Work to be completed
Once the line containing "To enable or" is found, return it and every line that follows, up to and including the final line of the material, exactly as written.

Supplied records
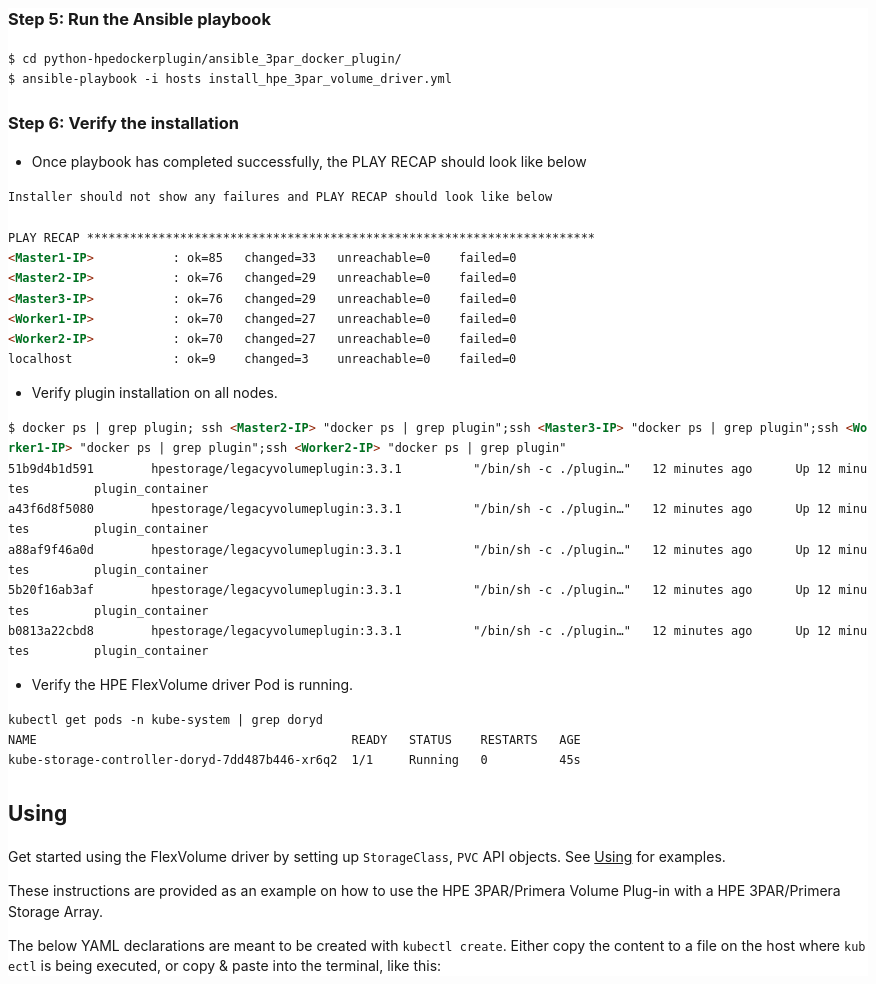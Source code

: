 ### Step 5: Run the Ansible playbook
```markdown
$ cd python-hpedockerplugin/ansible_3par_docker_plugin/
$ ansible-playbook -i hosts install_hpe_3par_volume_driver.yml
```

### Step 6: Verify the installation

* Once playbook has completed successfully, the PLAY RECAP should look like below
```markdown
Installer should not show any failures and PLAY RECAP should look like below

PLAY RECAP ***********************************************************************
<Master1-IP>           : ok=85   changed=33   unreachable=0    failed=0
<Master2-IP>           : ok=76   changed=29   unreachable=0    failed=0
<Master3-IP>           : ok=76   changed=29   unreachable=0    failed=0
<Worker1-IP>           : ok=70   changed=27   unreachable=0    failed=0
<Worker2-IP>           : ok=70   changed=27   unreachable=0    failed=0
localhost              : ok=9    changed=3    unreachable=0    failed=0
```

* Verify plugin installation on all nodes.

```markdown
$ docker ps | grep plugin; ssh <Master2-IP> "docker ps | grep plugin";ssh <Master3-IP> "docker ps | grep plugin";ssh <Worker1-IP> "docker ps | grep plugin";ssh <Worker2-IP> "docker ps | grep plugin"
51b9d4b1d591        hpestorage/legacyvolumeplugin:3.3.1          "/bin/sh -c ./plugin…"   12 minutes ago      Up 12 minutes         plugin_container
a43f6d8f5080        hpestorage/legacyvolumeplugin:3.3.1          "/bin/sh -c ./plugin…"   12 minutes ago      Up 12 minutes         plugin_container
a88af9f46a0d        hpestorage/legacyvolumeplugin:3.3.1          "/bin/sh -c ./plugin…"   12 minutes ago      Up 12 minutes         plugin_container
5b20f16ab3af        hpestorage/legacyvolumeplugin:3.3.1          "/bin/sh -c ./plugin…"   12 minutes ago      Up 12 minutes         plugin_container
b0813a22cbd8        hpestorage/legacyvolumeplugin:3.3.1          "/bin/sh -c ./plugin…"   12 minutes ago      Up 12 minutes         plugin_container
```

* Verify the HPE FlexVolume driver Pod is running.

```shell
kubectl get pods -n kube-system | grep doryd
NAME                                            READY   STATUS    RESTARTS   AGE
kube-storage-controller-doryd-7dd487b446-xr6q2  1/1     Running   0          45s
```

## Using
Get started using the FlexVolume driver by setting up `StorageClass`, `PVC` API objects. See [Using](#using) for examples.

These instructions are provided as an example on how to use the HPE 3PAR/Primera Volume Plug-in with a HPE 3PAR/Primera Storage Array.

The below YAML declarations are meant to be created with `kubectl create`. Either copy the content to a file on the host where `kubectl` is being executed, or copy & paste into the terminal, like this:
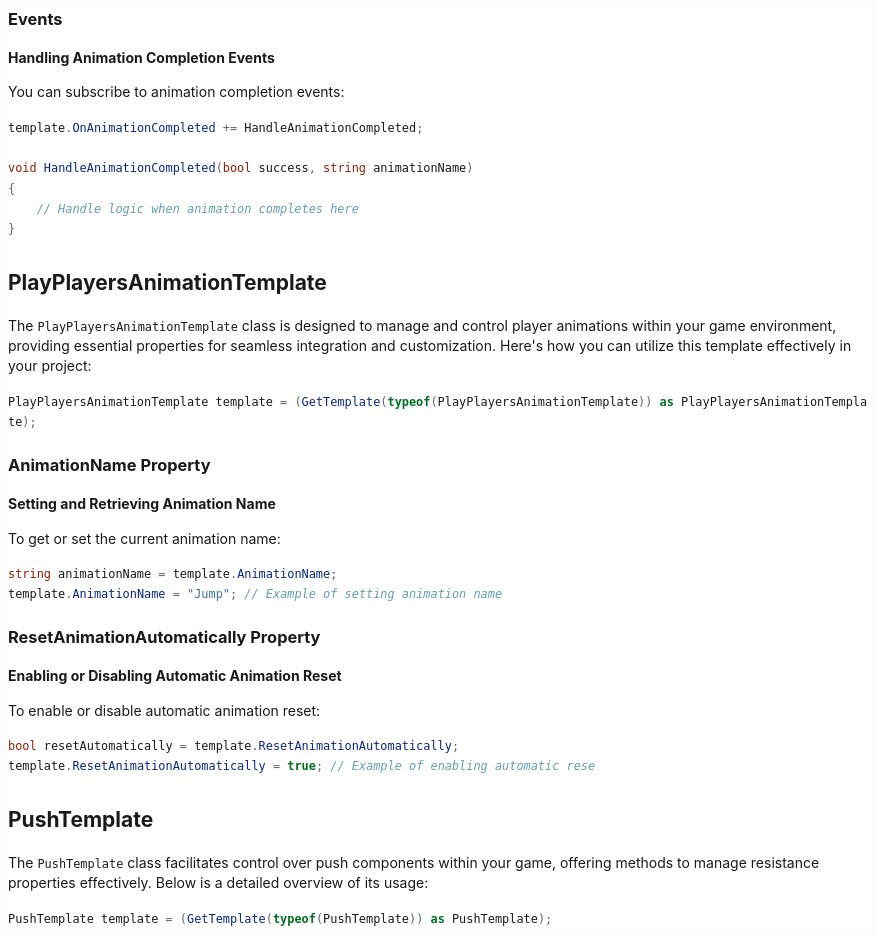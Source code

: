 ### Events

**Handling Animation Completion Events**

You can subscribe to animation completion events:

```csharp
template.OnAnimationCompleted += HandleAnimationCompleted;

void HandleAnimationCompleted(bool success, string animationName)
{
    // Handle logic when animation completes here
}
```



## PlayPlayersAnimationTemplate

The `PlayPlayersAnimationTemplate` class is designed to manage and control player animations within your game environment, providing essential properties for seamless integration and customization. Here's how you can utilize this template effectively in your project:

```csharp
PlayPlayersAnimationTemplate template = (GetTemplate(typeof(PlayPlayersAnimationTemplate)) as PlayPlayersAnimationTemplate);
```

### AnimationName Property

**Setting and Retrieving Animation Name**

To get or set the current animation name:

```csharp
string animationName = template.AnimationName;
template.AnimationName = "Jump"; // Example of setting animation name
```

### ResetAnimationAutomatically Property

**Enabling or Disabling Automatic Animation Reset**

To enable or disable automatic animation reset:

```csharp
bool resetAutomatically = template.ResetAnimationAutomatically;
template.ResetAnimationAutomatically = true; // Example of enabling automatic rese
```

## PushTemplate

The `PushTemplate` class facilitates control over push components within your game, offering methods to manage resistance properties effectively. Below is a detailed overview of its usage:

```csharp
PushTemplate template = (GetTemplate(typeof(PushTemplate)) as PushTemplate);
```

Output of the exercise
To enable or disable automatic animation reset:

```csharp
bool resetAutomatically = template.ResetAnimationAutomatically;
template.ResetAnimationAutomatically = true; // Example of enabling automatic rese
```

## PushTemplate

The `PushTemplate` class facilitates control over push components within your game, offering methods to manage resistance properties effectively. Below is a detailed overview of its usage:

```csharp
PushTemplate template = (GetTemplate(typeof(PushTemplate)) as PushTemplate);
```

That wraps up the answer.